### WHAT YOU ARE ASKED TO DO
From the line with "- Recoloring" through the line with "## 레드-블랙 트리 시간복잡도", inclusive, return each line of the data below exactly and leave the rest out.

Saved entries:
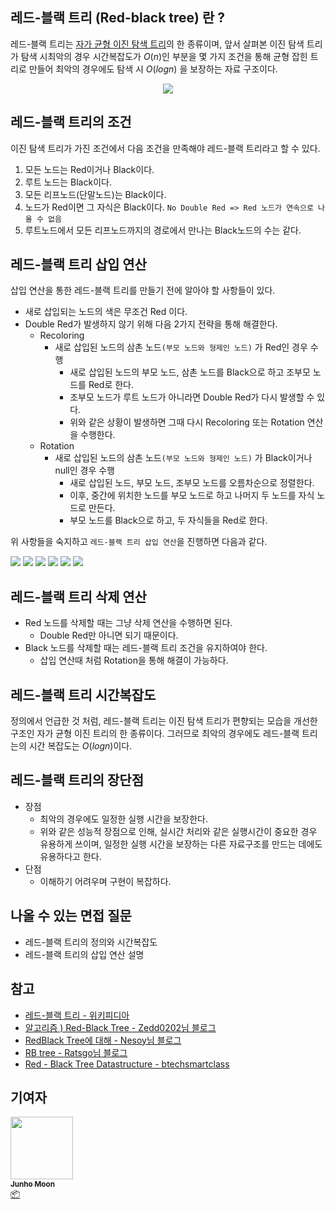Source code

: ## 레드-블랙 트리 (Red-black tree) 란 ?

레드-블랙 트리는 [자가 균형 이진 탐색 트리](https://ko.wikipedia.org/wiki/%EC%9E%90%EA%B0%80_%EA%B7%A0%ED%98%95_%EC%9D%B4%EC%A7%84_%ED%83%90%EC%83%89_%ED%8A%B8%EB%A6%AC)의 한 종류이며, 앞서 살펴본 이진 탐색 트리가 탐색 시최악의 경우 시간복잡도가 $O(n)$인 부분을 몇 가지 조건을 통해 균형 잡힌 트리로 만들어 최악의 경우에도 탐색 시 $O(log n)$ 을 보장하는 자료 구조이다.
<div align='center'>
    <img src='/img/Data-Structure/Red-black-tree/01.png' />
</div>


## 레드-블랙 트리의 조건

이진 탐색 트리가 가진 조건에서 다음 조건을 만족해야 레드-블랙 트리라고 할 수 있다.

1. 모든 노드는 Red이거나 Black이다.
2. 루트 노드는 Black이다.
3. 모든 리프노드(단말노드)는 Black이다.
4. 노드가 Red이면 그 자식은 Black이다. `No Double Red => Red 노드가 연속으로 나올 수 없음`
5. 루트노드에서 모든 리프노드까지의 경로에서 만나는 Black노드의 수는 같다.



## 레드-블랙 트리 삽입 연산

삽입 연산을 통한 레드-블랙 트리를 만들기 전에 알아야 할 사항들이 있다.

- 새로 삽입되는 노드의 색은 무조건 Red 이다.
- Double Red가 발생하지 않기 위해 다음 2가지 전략을 통해 해결한다.
  - Recoloring
    - 새로 삽입된 노드의 삼촌 노드`(부모 노드와 형제인 노드)` 가 Red인 경우 수행
      - 새로 삽입된 노드의 부모 노드, 삼촌 노드를 Black으로 하고 조부모 노드를 Red로 한다.
      - 조부모 노드가 루트 노드가 아니라면 Double Red가 다시 발생할 수 있다.
      - 위와 같은 상황이 발생하면 그때 다시 Recoloring 또는 Rotation 연산을 수행한다.
  - Rotation
    - 새로 삽입된 노드의 삼촌 노드`(부모 노드와 형제인 노드)` 가 Black이거나 null인 경우 수행	
      - 새로 삽입된 노드, 부모 노드, 조부모 노드를 오름차순으로 정렬한다.
      - 이후, 중간에 위치한 노드를 부모 노드로 하고 나머지 두 노드를 자식 노드로 만든다.
      - 부모 노드를 Black으로 하고, 두 자식들을 Red로 한다.

위 사항들을 숙지하고 `레드-블랙 트리 삽입 연산`을 진행하면 다음과 같다.

![](/img/Data-Structure/Red-black-tree/02.PNG)
![](/img/Data-Structure/Red-black-tree/03.PNG)
![](/img/Data-Structure/Red-black-tree/04.PNG)
![](/img/Data-Structure/Red-black-tree/05.PNG)
![](/img/Data-Structure/Red-black-tree/06.PNG)
![](/img/Data-Structure/Red-black-tree/07.PNG)
## 레드-블랙 트리 삭제 연산

- Red 노드를 삭제할 때는 그냥 삭제 연산을 수행하면 된다.
  - Double Red만 아니면 되기 때문이다.
- Black 노드를 삭제할 때는 레드-블랙 트리 조건을 유지하여야 한다.
  - 삽입 연산때 처럼 Rotation을 통해 해결이 가능하다.



## 레드-블랙 트리 시간복잡도

정의에서 언급한 것 처럼, 레드-블랙 트리는 이진 탐색 트리가 편향되는 모습을 개선한 구조인 자가 균형 이진 트리의 한 종류이다. 그러므로 최악의 경우에도 레드-블랙 트리는의 시간 복잡도는 $O(log n)$이다. 



## 레드-블랙 트리의 장단점

- 장점
  - 최악의 경우에도 일정한 실행 시간을 보장한다.
  - 위와 같은 성능적 장점으로 인해, 실시간 처리와 같은 실행시간이 중요한 경우 유용하게 쓰이며, 일정한 실행 시간을 보장하는 다른 자료구조를 만드는 데에도 유용하다고 한다.
- 단점
  - 이해하기 어려우며 구현이 복잡하다.



## 나올 수 있는 면접 질문

- 레드-블랙 트리의 정의와 시간복잡도
- 레드-블랙 트리의 삽입 연산 설명



## 참고

- [레드-블랙 트리 - 위키피디아](https://ko.wikipedia.org/wiki/%EB%A0%88%EB%93%9C-%EB%B8%94%EB%9E%99_%ED%8A%B8%EB%A6%AC#%ED%8A%B9%EC%84%B1(Properties))
- [알고리즘 ) Red-Black Tree - Zedd0202님 블로그](https://zeddios.tistory.com/237)
- [RedBlack Tree에 대해 - Nesoy님 블로그](https://nesoy.github.io/articles/2018-08/Algorithm-RedblackTree)
- [RB tree - Ratsgo님 블로그](https://ratsgo.github.io/data%20structure&algorithm/2017/10/28/rbtree/)
- [Red - Black Tree Datastructure - btechsmartclass](http://www.btechsmartclass.com/data_structures/red-black-trees.html)



## 기여자

<td align="center"><a href="https://github.com/zoolake"><img src="https://avatars.githubusercontent.com/u/57625026?v=4" width="100px;" alt=""/><br /><sub><b>Junho Moon</b></sub></a><br /><a href="#platform-zoolake" title="Packaging/porting to new platform">📦</a></td>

### ANSWER AREA
  - Recoloring
    - 새로 삽입된 노드의 삼촌 노드`(부모 노드와 형제인 노드)` 가 Red인 경우 수행
      - 새로 삽입된 노드의 부모 노드, 삼촌 노드를 Black으로 하고 조부모 노드를 Red로 한다.
      - 조부모 노드가 루트 노드가 아니라면 Double Red가 다시 발생할 수 있다.
      - 위와 같은 상황이 발생하면 그때 다시 Recoloring 또는 Rotation 연산을 수행한다.
  - Rotation
    - 새로 삽입된 노드의 삼촌 노드`(부모 노드와 형제인 노드)` 가 Black이거나 null인 경우 수행	
      - 새로 삽입된 노드, 부모 노드, 조부모 노드를 오름차순으로 정렬한다.
      - 이후, 중간에 위치한 노드를 부모 노드로 하고 나머지 두 노드를 자식 노드로 만든다.
      - 부모 노드를 Black으로 하고, 두 자식들을 Red로 한다.

위 사항들을 숙지하고 `레드-블랙 트리 삽입 연산`을 진행하면 다음과 같다.

![](/img/Data-Structure/Red-black-tree/02.PNG)
![](/img/Data-Structure/Red-black-tree/03.PNG)
![](/img/Data-Structure/Red-black-tree/04.PNG)
![](/img/Data-Structure/Red-black-tree/05.PNG)
![](/img/Data-Structure/Red-black-tree/06.PNG)
![](/img/Data-Structure/Red-black-tree/07.PNG)
## 레드-블랙 트리 삭제 연산

- Red 노드를 삭제할 때는 그냥 삭제 연산을 수행하면 된다.
  - Double Red만 아니면 되기 때문이다.
- Black 노드를 삭제할 때는 레드-블랙 트리 조건을 유지하여야 한다.
  - 삽입 연산때 처럼 Rotation을 통해 해결이 가능하다.



## 레드-블랙 트리 시간복잡도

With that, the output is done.